WO2021145321A1 - 細胞の高密度培養方法 - Google Patents

Abstract

本発明は、コリンを特定の濃度で培地に添加することを含む、細胞の培養方法を提供する。

Description

細胞の高密度培養方法

　本発明は、細胞の高密度培養法に関し、詳細には、コリンの添加による、細胞の高密度培養法に関する。

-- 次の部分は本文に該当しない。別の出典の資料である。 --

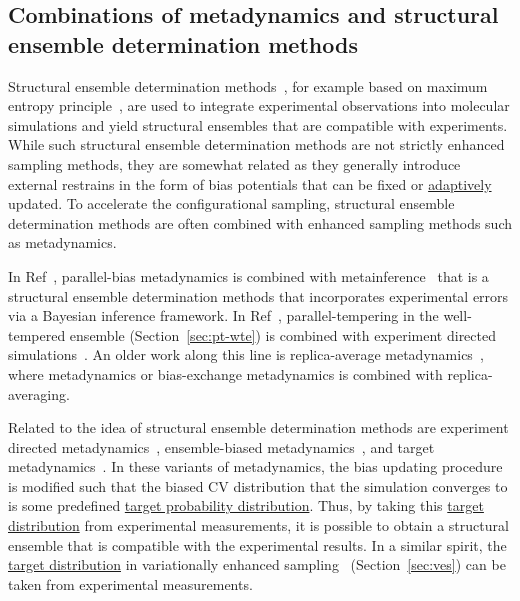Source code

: \documentclass[9pt,review]{livecoms}
\begin{document}
\subsection{Combinations of metadynamics and structural ensemble determination methods}

Structural ensemble determination methods~\cite{Bonomi_StructEnsembleDeterm_Review_COSB2017,Cesari_MaximumEntropyPrinciple_Review_Comp2018,Bottaro_Science2018}, for example based on maximum entropy principle~\cite{Pitera_MaxEnt_JCTC2012,Roux_MaxEnt_JCP2013}, are used to integrate experimental observations into molecular simulations and yield structural ensembles that are compatible with experiments. While such structural ensemble determination methods are not strictly enhanced sampling methods, they are somewhat related as they generally introduce external restrains in the form of bias potentials that can be fixed or \hyperlink{ref:Adaptive} {adaptively} updated. To accelerate the configurational sampling, structural ensemble determination methods are often combined with enhanced sampling methods such as metadynamics.


In Ref~\cite{Bonomi_MetadynamicMetainference_SciRep2016}, parallel-bias metadynamics is combined with metainference~\cite{Bonomi_Metainference_SciAdv2016} that is a structural ensemble determination methods that incorporates experimental errors via a Bayesian inference framework. In Ref~\cite{Amirkulova_PTWTE-EDS_JPCB2020}, parallel-tempering in the well-tempered ensemble (Section~\ref{sec:pt-wte}) is combined with experiment directed simulations~\cite{White_EDS_JCTC2014}.
An older work along this line is replica-average metadynamics~\cite{Camilloni_RAM_2013,Camilloni_RAM-2_JACS20214}, where metadynamics or bias-exchange metadynamics is combined with replica-averaging.

Related to the idea of structural ensemble determination methods are experiment directed metadynamics~\cite{White_EDM_2015}, ensemble-biased metadynamics~\cite{Marinelli_EnsembleBiased_2015}, and target metadynamics~\cite{GilLey_TargetMetaD_2016}. In these variants of metadynamics, the bias updating procedure is modified such that the biased CV distribution that the simulation converges to is some predefined \hyperlink{ref:targetdist}{target probability distribution}. Thus, by taking this \hyperlink{ref:targetdist}{target distribution} from experimental measurements, it is possible to obtain a structural ensemble that is compatible with the experimental results. In a similar spirit, the \hyperlink{ref:targetdist}{target distribution} in variationally enhanced sampling~\cite{Valsson_VES_PRL_2014,Valsson2020Handbook_VES} (Section~\ref{sec:ves}) can be taken from experimental measurements.
\end{document}

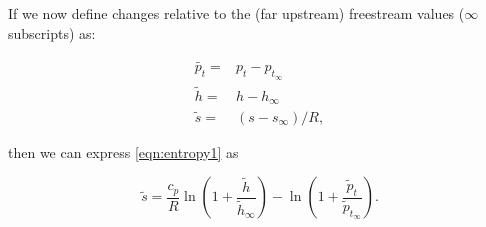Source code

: 




If we now define changes relative to the (far upstream) freestream values (\(\infty\) subscripts) as:

\begin{align}
    \widetilde{p_t} =& p_t - p_{t_\infty} \\
    \widetilde{h} =& h - h_\infty \\
    \widetilde{s} =& (s - s_\infty)/R,
\end{align}

\noindent then we can express \cref{eqn:entropy1} as


\begin{equation}
    \label{eqn:entropy2}
    \widetilde{s} = \frac{c_p}{R} \ln\left(1+\frac{\widetilde{h}}{\widetilde{h}_\infty}\right) - \ln\left(1+\frac{\widetilde{p}_t}{\widetilde{p}_{t_\infty}}\right).
\end{equation}

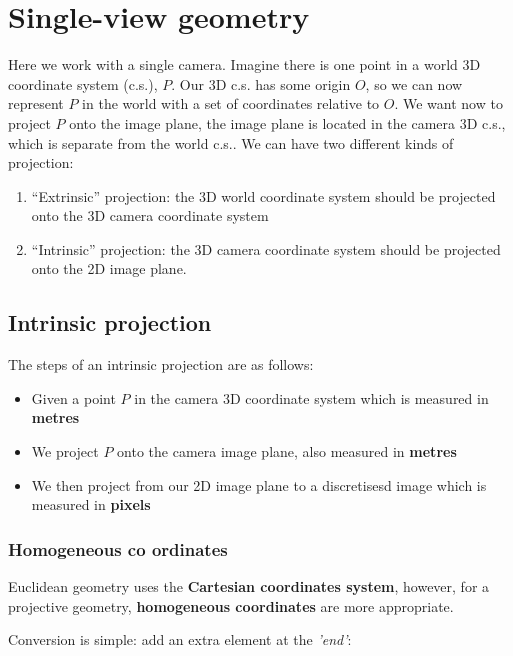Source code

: \documentclass{article}
\begin{document}
\section{Single-view geometry}
\label{sec:singleview}

Here we work with a single camera. Imagine there is one point in a world 3D coordinate system (c.s.), $P$. Our 3D c.s. has some origin $O$, so we can now represent $P$ in the world with a set of coordinates relative to $O$. We want now to project $P$ onto the image plane, the image plane is located in the camera 3D c.s., which is separate from the world c.s.. We can have two different kinds of projection:

\begin{enumerate}
  \item ``Extrinsic'' projection: the 3D world coordinate system should be projected onto the 3D camera coordinate system
  \item ``Intrinsic'' projection: the 3D camera coordinate system should be projected onto the 2D image plane.
\end{enumerate}

\subsection{Intrinsic projection}
\label{subsec:intrinsic-projection}

The steps of an intrinsic projection are as follows:

\begin{itemize}
  \item Given a point $P$ in the camera 3D coordinate system which is measured in \textbf{metres}
  \item We project $P$ onto the camera image plane, also measured in \textbf{metres}
  \item We then project from our 2D image plane to a discretisesd image which is measured in \textbf{pixels}
\end{itemize}

\subsubsection{Homogeneous co ordinates}

Euclidean geometry uses the \textbf{Cartesian coordinates system}, however, for a projective geometry, \textbf{homogeneous coordinates} are more appropriate.

Conversion is simple: add an extra element at the \textit{'end'}:
\end{document}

　細胞を用いた再生医療技術は、これまでに治療することが困難であった様々な疾病や損傷を治療し得る手段の一つとして、近年、非常に注目されている。再生医療には大量の細胞を必要とするため、細胞を効率良く培養する方法の開発が意欲的に進められている。例えば、特許文献１には、培地中で幹細胞をＲＯＣＫ阻害剤で処理することを含む、幹細胞の培養方法が報告されている。また、本発明者らも２０１８年にグルコースおよび／または特定のアミノ酸を培地に添加することによる、動物細胞の高密度培養法等を報告している（特許文献２）。

特開２００８－０９９６６２号公報 特願２０１８－１８４３５２号

　特許文献２に記載の方法は、高密度培養法としては非常に優れた方法の一つであるが、今回、本発明者らは当該方法を再検討し、さらに好ましい高密度培養法の開発を試みた。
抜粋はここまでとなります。